Xiaomi contribution subject to import restriction ease

AIRLINK commenced operations of its mobile assembly plant for Xiaomi during FY22, in addition to the existing mobile assembling facility for Itel and Tecno phones. Company incurred a capex of Rs1.7bn to increase the capacity of locally assembled phones leading to higher import substitution. The new assembly lines are expected to result in margin expansion and improvement in working capital cycle especially post ease in import restrictions and discontinuation of the 100% cash margin requirement, coupled with benefits of vertical integration.

The management shared that the industry is in talks with the government and has urged to relax these limitations. The present quota for CKD and SKD kits imports is around 40%, management believes that at 100% allowance the topline will have a 2.5x impact and will likely take it to the +Rs100bn mark.
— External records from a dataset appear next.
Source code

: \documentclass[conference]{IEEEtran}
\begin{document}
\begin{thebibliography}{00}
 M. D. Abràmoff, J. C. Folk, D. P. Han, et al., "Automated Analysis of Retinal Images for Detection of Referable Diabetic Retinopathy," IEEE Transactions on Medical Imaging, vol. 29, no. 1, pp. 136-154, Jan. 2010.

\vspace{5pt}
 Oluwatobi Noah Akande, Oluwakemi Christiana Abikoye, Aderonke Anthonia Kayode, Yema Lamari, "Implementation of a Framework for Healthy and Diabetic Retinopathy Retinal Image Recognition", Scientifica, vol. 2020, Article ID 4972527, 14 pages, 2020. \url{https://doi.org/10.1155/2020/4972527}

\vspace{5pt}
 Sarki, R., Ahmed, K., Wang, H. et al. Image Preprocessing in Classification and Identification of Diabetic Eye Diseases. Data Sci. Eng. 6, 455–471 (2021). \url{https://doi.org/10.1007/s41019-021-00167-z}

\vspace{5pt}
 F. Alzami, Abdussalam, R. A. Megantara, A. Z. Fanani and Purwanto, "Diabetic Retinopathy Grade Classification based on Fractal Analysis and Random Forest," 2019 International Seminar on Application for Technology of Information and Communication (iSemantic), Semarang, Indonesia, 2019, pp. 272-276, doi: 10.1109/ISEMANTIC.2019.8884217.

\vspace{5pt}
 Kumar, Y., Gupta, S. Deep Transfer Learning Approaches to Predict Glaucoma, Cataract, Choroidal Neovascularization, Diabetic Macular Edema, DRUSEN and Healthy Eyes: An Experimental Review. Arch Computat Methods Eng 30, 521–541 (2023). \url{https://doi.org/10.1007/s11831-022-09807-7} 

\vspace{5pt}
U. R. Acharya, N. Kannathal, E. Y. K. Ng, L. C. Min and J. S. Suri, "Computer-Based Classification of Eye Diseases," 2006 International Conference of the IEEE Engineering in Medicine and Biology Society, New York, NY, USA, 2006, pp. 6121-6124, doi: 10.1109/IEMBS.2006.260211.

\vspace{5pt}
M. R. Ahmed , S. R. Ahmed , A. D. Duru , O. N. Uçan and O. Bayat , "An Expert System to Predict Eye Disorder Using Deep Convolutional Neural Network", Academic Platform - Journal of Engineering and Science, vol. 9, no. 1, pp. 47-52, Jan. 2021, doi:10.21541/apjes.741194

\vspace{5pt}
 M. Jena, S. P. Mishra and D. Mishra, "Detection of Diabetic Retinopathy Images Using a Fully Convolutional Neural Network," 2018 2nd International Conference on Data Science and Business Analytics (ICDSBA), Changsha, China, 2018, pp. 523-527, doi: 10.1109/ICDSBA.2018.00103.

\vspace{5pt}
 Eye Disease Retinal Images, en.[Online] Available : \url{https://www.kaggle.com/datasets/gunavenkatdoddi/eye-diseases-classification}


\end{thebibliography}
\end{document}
Company shared that both its assembly plants are running at 40% capacity utilization at present. Management is of the view that assembling operations under its subsidiary Select technologies will start to contribute as import restrictions ease.

Volumes to improve ahead

Sales are expected to improve in terms of both value and volume as import restrictions ease. Management believes that a growing population with an increased dependency on smartphones in all fields and an increasing 4G subscriber base make a strong case for demand for mobile phones in the country. Company is also working to improve its E-commerce platform which will help increase customer reach through utilization of alternate delivery channels such as online sales and electronic media and will likely help improve margins.